Antakya'da depremde oğlunu kaybeden anne, acısını paylaştı
Antakya'da yaşanan depremde enkaz altında kalan ve oğlunu kaybeden Semra Ceylangüden, yaşadığı acıyı anlattı. Ceylangüden, deprem öncesi oğluyla yaptığı vedalaşmayı hatırlayarak, evladını kaybetmenin acısının hala taze olduğunu söyledi.
Hatay'ın Antakya ilçesinde 6 Şubat depremlerinde yaşadıkları binanın çökmesi sonucu eşi ve kızıyla enkazdan yaralı kurtulan 36 yaşındaki Semra Ceylangüden, o gün oğlunu kaybetmenin acısını ilk günkü gibi yaşıyor.
Ceylangüden, Kahramanmaraş merkezli depremlere, Güzelburç Mahallesi'nde 5 kattan oluşan 58 blokun tamamının yıkılması sonucu yaklaşık 1200 kişinin hayatını kaybettiği "600 Evler Konut Yapı Kooperatifi"nde eşi, çocukları Yağmur (11) ve Muzaffer (6) ile yakalandı.
Enkaza dönen binadan depremin 10'uncu saatinde kendi imkanlarıyla çıkan Semra Ceylangüden'in kızı Yağmur ve eşi de yaralı olarak kurtarıldı.
Bölgeye gelen arama kurtarma ekipleri, 72 saat sonra Muzaffer'in cansız bedenine ulaştı.
Aile, tedavilerinin ardından İskenderun Teknik Üniversitesi yerleşkesinde bulunan konteyner kentinde yaşamını sürdürüyor.
Deprem öncesi ailesiyle vedalaşır gibi konuşmuş
Evladını kaybetmenin acısını yaşayan Ceylangüden AA muhabirine, tüm acılara rağmen hayata tutunmaya çalıştıklarını söyledi.

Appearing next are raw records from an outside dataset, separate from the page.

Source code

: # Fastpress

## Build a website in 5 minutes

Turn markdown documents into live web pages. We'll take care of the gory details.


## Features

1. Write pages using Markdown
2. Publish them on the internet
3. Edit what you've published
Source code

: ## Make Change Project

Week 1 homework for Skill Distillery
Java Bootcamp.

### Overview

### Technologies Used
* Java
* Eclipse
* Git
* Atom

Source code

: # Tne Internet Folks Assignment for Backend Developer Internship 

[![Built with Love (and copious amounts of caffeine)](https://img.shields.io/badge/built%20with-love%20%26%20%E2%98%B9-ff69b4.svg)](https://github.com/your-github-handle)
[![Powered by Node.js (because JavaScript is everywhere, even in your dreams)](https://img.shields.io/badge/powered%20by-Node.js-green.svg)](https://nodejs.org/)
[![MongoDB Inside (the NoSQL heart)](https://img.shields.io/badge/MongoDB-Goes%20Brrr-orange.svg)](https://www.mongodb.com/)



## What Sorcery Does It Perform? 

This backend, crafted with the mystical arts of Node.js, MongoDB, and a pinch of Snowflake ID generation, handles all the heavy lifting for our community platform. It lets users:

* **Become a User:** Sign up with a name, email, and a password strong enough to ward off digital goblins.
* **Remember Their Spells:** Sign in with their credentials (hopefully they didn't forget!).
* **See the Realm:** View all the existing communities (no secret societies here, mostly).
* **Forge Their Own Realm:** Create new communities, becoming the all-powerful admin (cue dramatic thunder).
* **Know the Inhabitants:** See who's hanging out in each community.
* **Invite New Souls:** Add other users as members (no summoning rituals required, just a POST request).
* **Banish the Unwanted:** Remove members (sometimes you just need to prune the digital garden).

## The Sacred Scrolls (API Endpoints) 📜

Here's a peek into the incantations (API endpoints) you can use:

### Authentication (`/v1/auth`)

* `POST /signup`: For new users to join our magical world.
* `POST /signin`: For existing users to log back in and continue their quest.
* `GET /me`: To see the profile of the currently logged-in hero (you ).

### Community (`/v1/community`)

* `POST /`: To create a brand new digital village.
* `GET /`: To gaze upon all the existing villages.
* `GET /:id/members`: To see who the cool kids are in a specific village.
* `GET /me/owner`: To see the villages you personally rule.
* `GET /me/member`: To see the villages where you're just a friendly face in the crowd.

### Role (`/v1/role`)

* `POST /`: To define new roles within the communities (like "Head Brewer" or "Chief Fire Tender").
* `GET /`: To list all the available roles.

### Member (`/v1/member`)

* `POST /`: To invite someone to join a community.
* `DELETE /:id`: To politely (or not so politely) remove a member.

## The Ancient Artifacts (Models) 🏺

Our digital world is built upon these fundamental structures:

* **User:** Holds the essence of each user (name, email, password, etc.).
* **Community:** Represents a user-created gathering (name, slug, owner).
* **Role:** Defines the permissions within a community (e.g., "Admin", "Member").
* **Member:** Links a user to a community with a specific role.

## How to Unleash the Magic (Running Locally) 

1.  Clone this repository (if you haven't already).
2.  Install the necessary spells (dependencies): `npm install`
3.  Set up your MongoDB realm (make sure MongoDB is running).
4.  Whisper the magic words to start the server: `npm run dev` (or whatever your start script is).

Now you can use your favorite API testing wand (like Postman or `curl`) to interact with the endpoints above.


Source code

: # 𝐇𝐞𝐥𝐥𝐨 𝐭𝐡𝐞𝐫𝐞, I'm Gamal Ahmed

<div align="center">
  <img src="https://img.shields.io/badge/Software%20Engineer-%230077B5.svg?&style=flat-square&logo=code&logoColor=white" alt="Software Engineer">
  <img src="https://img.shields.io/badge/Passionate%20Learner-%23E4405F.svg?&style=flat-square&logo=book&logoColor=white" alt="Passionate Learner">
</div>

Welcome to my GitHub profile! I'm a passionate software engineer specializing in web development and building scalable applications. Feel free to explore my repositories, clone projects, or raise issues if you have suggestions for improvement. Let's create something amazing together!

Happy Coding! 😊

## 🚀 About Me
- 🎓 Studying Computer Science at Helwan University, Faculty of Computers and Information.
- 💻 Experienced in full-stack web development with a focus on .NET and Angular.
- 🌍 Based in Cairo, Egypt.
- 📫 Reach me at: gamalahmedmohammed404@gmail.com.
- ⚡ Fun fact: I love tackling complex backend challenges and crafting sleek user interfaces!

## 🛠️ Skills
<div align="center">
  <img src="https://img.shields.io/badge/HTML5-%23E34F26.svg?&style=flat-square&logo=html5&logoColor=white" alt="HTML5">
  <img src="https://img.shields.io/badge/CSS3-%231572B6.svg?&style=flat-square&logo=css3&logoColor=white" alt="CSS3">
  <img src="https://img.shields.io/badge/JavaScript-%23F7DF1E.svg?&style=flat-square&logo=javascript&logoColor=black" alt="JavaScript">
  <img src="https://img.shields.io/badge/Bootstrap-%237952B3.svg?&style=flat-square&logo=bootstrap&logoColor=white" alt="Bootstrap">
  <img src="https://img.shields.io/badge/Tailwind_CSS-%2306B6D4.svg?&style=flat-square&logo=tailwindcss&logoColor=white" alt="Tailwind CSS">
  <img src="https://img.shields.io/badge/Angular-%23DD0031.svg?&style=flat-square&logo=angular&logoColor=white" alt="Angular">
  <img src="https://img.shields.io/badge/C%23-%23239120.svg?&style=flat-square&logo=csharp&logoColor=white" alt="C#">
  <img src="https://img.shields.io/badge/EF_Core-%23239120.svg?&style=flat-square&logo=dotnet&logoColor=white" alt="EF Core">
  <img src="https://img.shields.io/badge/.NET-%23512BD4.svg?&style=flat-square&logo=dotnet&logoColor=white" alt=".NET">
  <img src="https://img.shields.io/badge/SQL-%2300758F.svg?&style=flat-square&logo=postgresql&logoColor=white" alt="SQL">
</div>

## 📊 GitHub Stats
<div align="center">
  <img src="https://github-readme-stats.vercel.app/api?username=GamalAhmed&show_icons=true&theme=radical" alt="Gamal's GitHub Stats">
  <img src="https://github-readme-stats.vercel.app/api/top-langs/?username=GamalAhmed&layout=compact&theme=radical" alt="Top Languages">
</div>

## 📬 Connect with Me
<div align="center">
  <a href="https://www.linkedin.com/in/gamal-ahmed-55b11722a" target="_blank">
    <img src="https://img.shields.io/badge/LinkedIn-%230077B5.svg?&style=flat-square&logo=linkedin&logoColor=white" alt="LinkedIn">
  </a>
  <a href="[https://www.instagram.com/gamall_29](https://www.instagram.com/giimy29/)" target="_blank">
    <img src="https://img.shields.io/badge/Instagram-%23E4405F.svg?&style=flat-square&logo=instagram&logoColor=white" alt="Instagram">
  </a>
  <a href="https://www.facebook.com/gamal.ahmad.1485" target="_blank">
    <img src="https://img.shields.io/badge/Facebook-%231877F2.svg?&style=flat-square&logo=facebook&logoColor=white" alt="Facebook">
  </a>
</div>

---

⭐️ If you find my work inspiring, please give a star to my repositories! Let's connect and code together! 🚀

Deprem günü oğlu Muzaffer ile yaptığı konuşmayı anlatan Ceylangüden, "Deprem sabahı saat 04.00 gibi oğlum beni uyandırdı. Yatırdığım oğlum, 'Anne seni çok seviyorum' dedi. Ben de yatmasını, yarın okulunun olduğunu söyledim. Sonra, 'Anne, ablamla babama da söyle onları da çok seviyorum' dedi." ifadesini kullandı.
Ceylangüden, kısa süre sonra depremin olmasıyla enkazda kaldığı dakikalarda yakınında olan kızı Yağmur'un sesini duyduğunu ancak oğlundan ses alamadığını dile getirdi.
Enkaz altındayken kızının sesi güç verdi
Deprem sabahını unutamadığını belirten Ceylangüden, şöyle devam etti:
"Eşime, 'deprem oluyor galiba' dedim. Ondan sonra ben ve eşim, 'çocuklar' diye bağırdık. 'Yağmur, Muzaffer' demeye kalmadı. Muzaffer, 'anne' diye bağırdı ve ev tamamen yıkıldı. Kızımın sesi güç verdi. Ufak bir delik vardı. Oradan her yerin yıkıldığını gördüm. Bir umut ışığı gördüm. Kızımdan ses gelmeseydi kesinlikle o ışığı göremezdim. Çünkü oğlumun öldüğünü anlamıştım. Üzerinden bir yıl geçti neredeyse ama hala yanıyorum. Yaklaşık 2 ay ayaklarımdan dolayı hiç yürüyemedim. Allah kimseye evlat acısı yaşatmasın. Evim, barkım, yuvam hiçbir şey umurumda değil. Evladımı alsaydım, başka bir şey istemezdim. Evladımın özlemi hiç bitmiyor."